The European Atomic Energy Community (EAEC or Euratom) is an international organisation established by the Euratom Treaty on 25 March 1957 with the original purpose of creating a specialist market for nuclear power in Europe, by developing nuclear energy and distributing it to its member states while selling the surplus to non-member states. However, over the years its scope has been considerably increased to cover a large variety of areas associated with nuclear power and ionising radiation as diverse as safeguarding of nuclear materials, radiation protection and construction of the International Fusion Reactor ITER.

It is legally distinct from the European Union (EU) although it has the same membership, and is governed by many of the EU's institutions; but it is the only remaining community organisation that is independent of the EU and therefore outside the regulatory control of the European Parliament. Since 2014, Switzerland has also participated in Euratom programmes as an associated state.

The United Kingdom ceased to be a member of the organisation on 31 January 2020. However, under the terms of the UK–EU Trade and Cooperation Agreement, the United Kingdom participates in Euratom as an associated state following the end of the transition period on 31 December 2020.

History

The Common Assembly proposed extending the powers of the European Coal and Steel Community to cover other sources of energy. However, Jean Monnet, ECSC architect and President, wanted a separate community to cover nuclear power. Louis Armand was put in charge of a study into the prospects of nuclear energy use in Europe; his report concluded that further nuclear development was needed to fill the deficit left by the exhaustion of coal deposits and to reduce dependence on oil producers. However, the Benelux states and Germany were also keen on creating a general single market, although it was opposed by France due to its protectionism, and Jean Monnet thought it too large and difficult a task. In the end, Monnet proposed the creation of separate atomic energy and economic communities to reconcile both groups.

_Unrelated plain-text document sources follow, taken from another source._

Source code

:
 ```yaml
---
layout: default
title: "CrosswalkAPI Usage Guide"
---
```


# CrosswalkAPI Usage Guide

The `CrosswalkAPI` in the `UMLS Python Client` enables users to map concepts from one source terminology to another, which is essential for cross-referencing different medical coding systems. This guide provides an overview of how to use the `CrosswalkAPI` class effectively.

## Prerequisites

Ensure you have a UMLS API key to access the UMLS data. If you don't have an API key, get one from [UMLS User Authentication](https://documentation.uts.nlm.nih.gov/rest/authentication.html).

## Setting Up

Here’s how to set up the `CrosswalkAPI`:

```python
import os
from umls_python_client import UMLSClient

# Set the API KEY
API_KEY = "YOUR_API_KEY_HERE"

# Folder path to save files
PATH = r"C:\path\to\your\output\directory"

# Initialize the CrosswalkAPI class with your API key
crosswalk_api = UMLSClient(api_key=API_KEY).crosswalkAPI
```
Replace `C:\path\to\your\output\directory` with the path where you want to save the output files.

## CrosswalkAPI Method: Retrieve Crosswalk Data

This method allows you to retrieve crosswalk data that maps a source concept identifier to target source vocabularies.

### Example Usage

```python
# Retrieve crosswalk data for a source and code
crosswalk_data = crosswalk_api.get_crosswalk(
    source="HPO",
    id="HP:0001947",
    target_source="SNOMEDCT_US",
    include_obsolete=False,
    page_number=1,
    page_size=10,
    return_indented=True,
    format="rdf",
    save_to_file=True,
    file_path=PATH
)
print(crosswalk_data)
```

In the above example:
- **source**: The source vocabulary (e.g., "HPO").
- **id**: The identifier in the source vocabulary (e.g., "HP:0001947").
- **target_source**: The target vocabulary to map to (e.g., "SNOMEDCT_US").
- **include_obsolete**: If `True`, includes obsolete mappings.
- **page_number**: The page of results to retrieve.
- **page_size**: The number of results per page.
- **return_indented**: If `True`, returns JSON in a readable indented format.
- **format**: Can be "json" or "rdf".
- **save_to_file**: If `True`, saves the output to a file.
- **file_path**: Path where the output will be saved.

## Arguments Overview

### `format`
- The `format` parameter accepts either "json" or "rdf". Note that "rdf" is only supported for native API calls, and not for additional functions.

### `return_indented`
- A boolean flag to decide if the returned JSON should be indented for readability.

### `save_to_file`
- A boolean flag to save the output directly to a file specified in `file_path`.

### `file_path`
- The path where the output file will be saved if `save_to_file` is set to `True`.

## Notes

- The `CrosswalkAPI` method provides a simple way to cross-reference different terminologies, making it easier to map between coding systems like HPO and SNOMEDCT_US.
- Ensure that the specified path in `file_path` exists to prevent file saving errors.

The Intergovernmental Conference on the Common Market and Euratom at the Château of Val-Duchesse in 1956 drew up the essentials of the new treaties. Euratom would foster co-operation in the nuclear field, at the time a very popular area, and would, along with the EEC, share the Common Assembly and Court of Justice of the ECSC, but not its executives. Euratom would have its own Council and Commission, with fewer powers than the High Authority of the European Coal and Steel Community. On 25 March 1957, the Treaties of Rome (the Euratom Treaty and the EEC Treaty) were signed by the ECSC members and on 1 January 1958 they came into force.

To save on resources, these separate executives created by the Rome Treaties were merged in 1965 by the Merger Treaty. The institutions of the EEC would take over responsibilities for the running of the ECSC and Euratom, with all three then becoming known as the European Communities even if each legally existed separately. In 1993, the Maastricht Treaty created the European Union, which absorbed the Communities into the European Community pillar, yet Euratom still maintained a distinct legal personality.

The European Constitution was intended to consolidate all previous treaties and increase democratic accountability in them. The Euratom treaty had not been amended as the other treaties had, so the European Parliament had been granted few powers over it. However, the reason it had gone unamended was the same reason the Constitution left it to remain separate from the rest of the EU: anti-nuclear sentiment among the European electorate, which may unnecessarily turn voters against the treaty. The Euratom treaty thus remains in force relatively unamended from its original signing.

EU evolution timeline
This overall timeline includes the establishment and development of Euratom, and shows that currently, it is the only former EC body that has not been incorporated into the EU.

Cooperation 

 Since 2014, Switzerland has participated in Euratom programmes as an associated state.
 Since January 2021, the United Kingdom participates in Euratom programmes as an associated state under the terms of the UK-EU Trade and Cooperation Agreement.
 As of 2022, Euratom maintains Co-operation Agreements of various scopes with ten countries: Armenia, Australia, Canada, India, Japan, Kazakhstan, South Africa, Ukraine, United States, and Uzbekistan.

Withdrawal of the United Kingdom 

The United Kingdom announced its intention to withdraw from the EAEC on 26 January 2017, following on from its decision to withdraw from the European Union.  Formal notice to withdraw from the EAEC was provided in March 2017, within the Article 50 notification letter, where the withdrawal was made explicit.  Withdrawal only became effective following negotiations on the terms of the exit, which lasted two years and ten months.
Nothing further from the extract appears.